Humbulani1234 / django-default

Django Probability of Default
1 stars 1 forks source link

Tensorflow errors #46

Open Humbulani1234 opened 1 month ago

Humbulani1234 commented 1 month ago

Indeed, Tensorflow==2.16.1 works even for me. I tried to read the source for tensorflow==2.17.0 and 2.16.1 to at least try find out what might be the issue. The following is what I found out:

The executed piece of code for registering the plugin cuFFT is located at the file:tensorflow-2.16.1/third_party/xla/xla/stream_executor/cuda/cuda_fft.c(you can change the tensorflow version # appropriately) and reproduced below:


void initialize_cufft() {
  absl::Status status =
      PluginRegistry::Instance()->RegisterFactory<PluginRegistry::FftFactory>(
          cuda::kCudaPlatformId, "cuFFT",
          [](internal::StreamExecutorInterface *parent) -> fft::FftSupport * {
            gpu::GpuExecutor *cuda_executor =
                dynamic_cast<gpu::GpuExecutor *>(parent);
            if (cuda_executor == nullptr) {
              LOG(ERROR) << "Attempting to initialize an instance of the cuFFT "
                         << "support library with a non-CUDA StreamExecutor";
              return nullptr;
            }

            return new gpu::CUDAFft(cuda_executor);
          });
  if (!status.ok()) {
    LOG(ERROR) << "Unable to register cuFFT factory: " << status.message();
  }
}

This function should be responsible for creating the PluginRegistry object defined in the file: tensorflow-2.16.1/third_party/xla/xla/stream_executor/plugin_registry.h. This object has a very important comment, reproduced below:

//The PluginRegistry is a singleton that maintains the set of registered
// "support library" plugins. Currently, there are four kinds of plugins:
// BLAS, DNN, and FFT. Each interface is defined in the corresponding
// gpu_{kind}.h header.

// Registers the specified factory with the specified platform.
 // Returns a non-successful status if the factory has already been registered
 // with that platform (but execution should be otherwise unaffected).

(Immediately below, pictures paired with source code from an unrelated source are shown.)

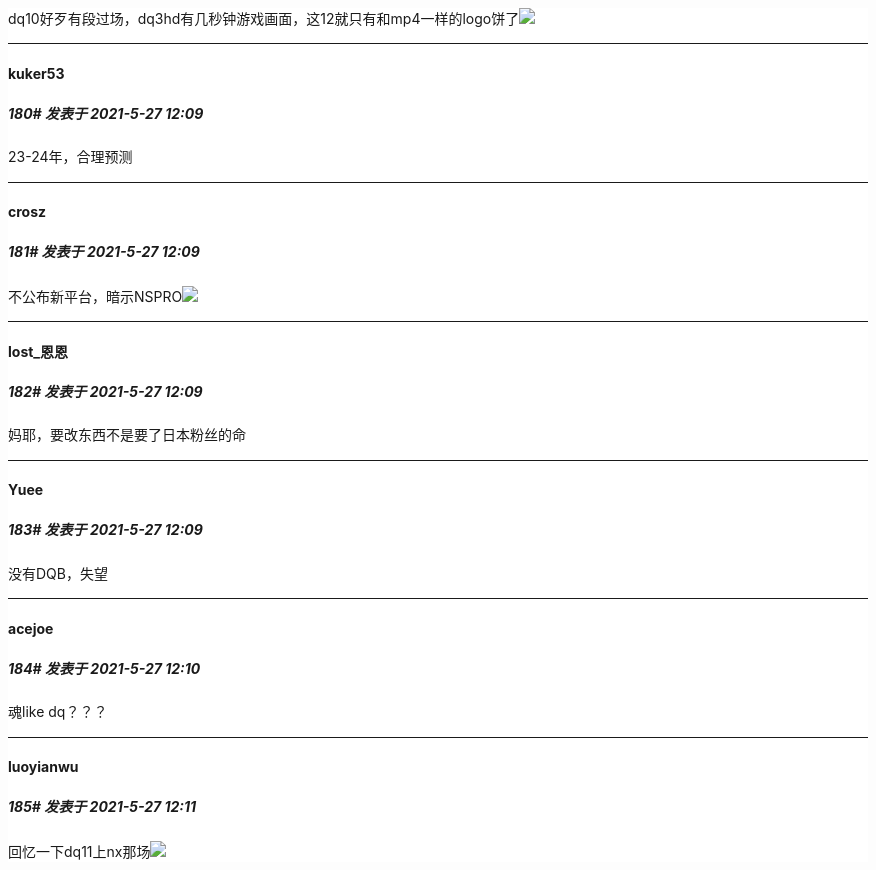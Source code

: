 
dq10好歹有段过场，dq3hd有几秒钟游戏画面，这12就只有和mp4一样的logo饼了<img src="https://static.saraba1st.com/image/smiley/face2017/001.png" referrerpolicy="no-referrer">


*****

####  kuker53  
##### 180#       发表于 2021-5-27 12:09


23-24年，合理预测




*****

####  crosz  
##### 181#       发表于 2021-5-27 12:09


不公布新平台，暗示NSPRO<img src="https://static.saraba1st.com/image/smiley/face2017/001.png" referrerpolicy="no-referrer">


*****

####  lost_恩恩  
##### 182#       发表于 2021-5-27 12:09


妈耶，要改东西不是要了日本粉丝的命


*****

####  Yuee  
##### 183#       发表于 2021-5-27 12:09


没有DQB，失望


*****

####  acejoe  
##### 184#       发表于 2021-5-27 12:10


魂like dq？？？


*****

####  luoyianwu  
##### 185#       发表于 2021-5-27 12:11


回忆一下dq11上nx那场<img src="https://static.saraba1st.com/image/smiley/face2017/046.png" referrerpolicy="no-referrer">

The class should be a Singleton, and even if it has been registered once an attempt to register it again will fail but tensorflow should work as expected.

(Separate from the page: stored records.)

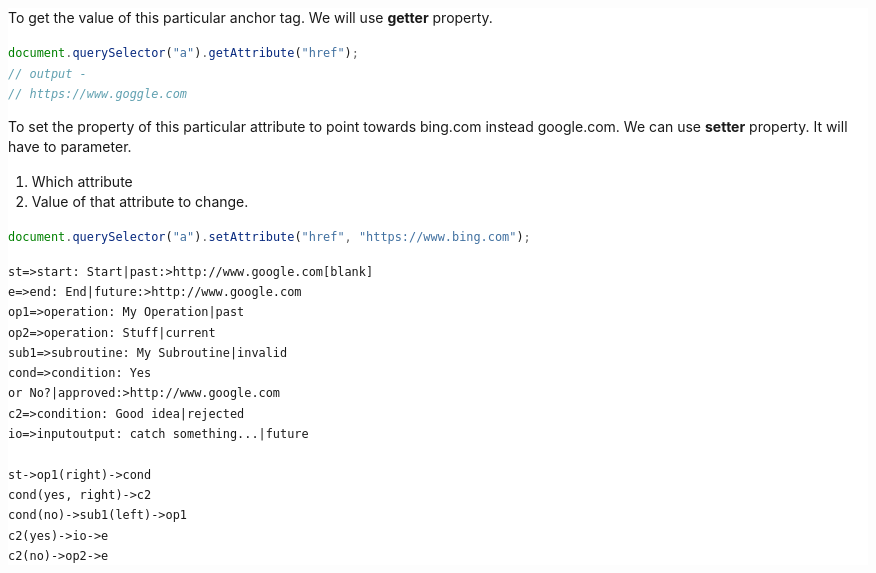 To get the value of this particular anchor tag. We will use **getter** property.

```js
document.querySelector("a").getAttribute("href");
// output -
// https://www.goggle.com
```

To set the property of this particular attribute to point towards bing.com instead google.com. We can use **setter** property. It will have to parameter.

1. Which attribute
2. Value of that attribute to change.

```js
document.querySelector("a").setAttribute("href", "https://www.bing.com");
```

```flowchart
st=>start: Start|past:>http://www.google.com[blank]
e=>end: End|future:>http://www.google.com
op1=>operation: My Operation|past
op2=>operation: Stuff|current
sub1=>subroutine: My Subroutine|invalid
cond=>condition: Yes
or No?|approved:>http://www.google.com
c2=>condition: Good idea|rejected
io=>inputoutput: catch something...|future

st->op1(right)->cond
cond(yes, right)->c2
cond(no)->sub1(left)->op1
c2(yes)->io->e
c2(no)->op2->e
```
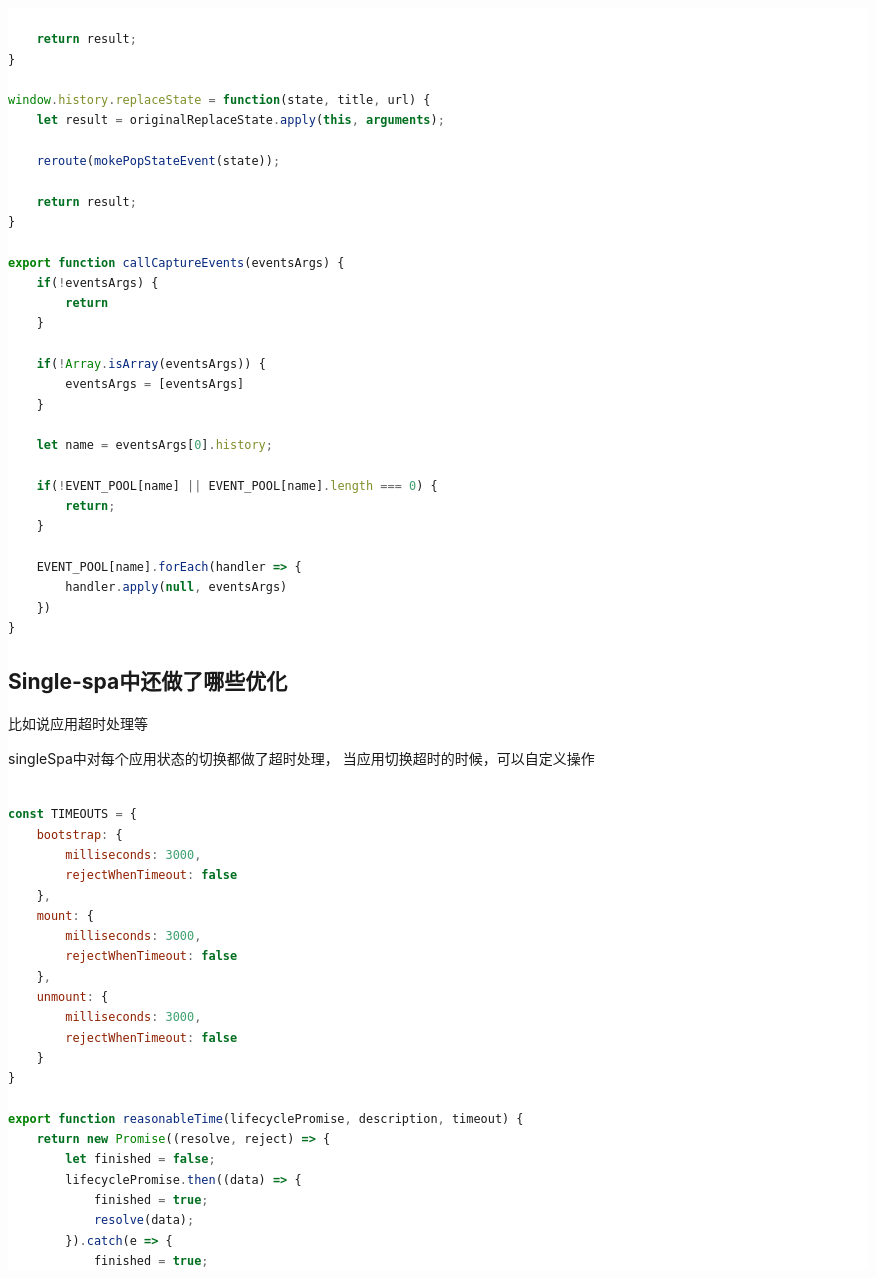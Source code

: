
 ```js

    return result;
}

window.history.replaceState = function(state, title, url) {
    let result = originalReplaceState.apply(this, arguments);

    reroute(mokePopStateEvent(state));

    return result;
}

export function callCaptureEvents(eventsArgs) {
    if(!eventsArgs) {
        return
    }

    if(!Array.isArray(eventsArgs)) {
        eventsArgs = [eventsArgs]
    }

    let name = eventsArgs[0].history;

    if(!EVENT_POOL[name] || EVENT_POOL[name].length === 0) {
        return;
    }

    EVENT_POOL[name].forEach(handler => {
        handler.apply(null, eventsArgs)
    })
}
```

## Single-spa中还做了哪些优化

比如说应用超时处理等

singleSpa中对每个应用状态的切换都做了超时处理， 当应用切换超时的时候，可以自定义操作

```js

const TIMEOUTS = {
    bootstrap: {
        milliseconds: 3000,
        rejectWhenTimeout: false
    },
    mount: {
        milliseconds: 3000,
        rejectWhenTimeout: false
    },
    unmount: {
        milliseconds: 3000,
        rejectWhenTimeout: false
    }
}

export function reasonableTime(lifecyclePromise, description, timeout) {
    return new Promise((resolve, reject) => {
        let finished = false;
        lifecyclePromise.then((data) => {
            finished = true;
            resolve(data);
        }).catch(e => {
            finished = true;
```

And below is the function responsible for the registration, from the file: tensorflow-2.16.1/third_party/xla/xla/stream_executor/plugin_registry.cc:


template <typename FACTORY_TYPE>
absl::Status PluginRegistry::RegisterFactoryInternal(
    const std::string& plugin_name, FACTORY_TYPE factory,
    std::optional<FACTORY_TYPE>* factories) {
  absl::MutexLock lock{&GetPluginRegistryMutex()};

  if (factories->has_value()) {
    return absl::AlreadyExistsError(
        absl::StrFormat("Attempting to register factory for plugin %s when "
                        "one has already been registered",
                        plugin_name));
  }

  (*factories) = factory;
  return absl::OkStatus();
}

I am not entirely sure as to when and where the very first object of cuFFT PluginRegistery is created for tensorflow to display this error. I believe there has to be a point from running import tensorflow and calling the above function initialize_cufft where the PluginRegistry object is created and since it must be a Singleton, hence the error. I hope someone can elaborate further on this, or provide better clarity.

Y055513 commented 1 month ago

AttributeError: module 'tensorflow.python.data.ops.from_tensor_slices_op' has no attribute '_TensorSliceDataset' how to solve it?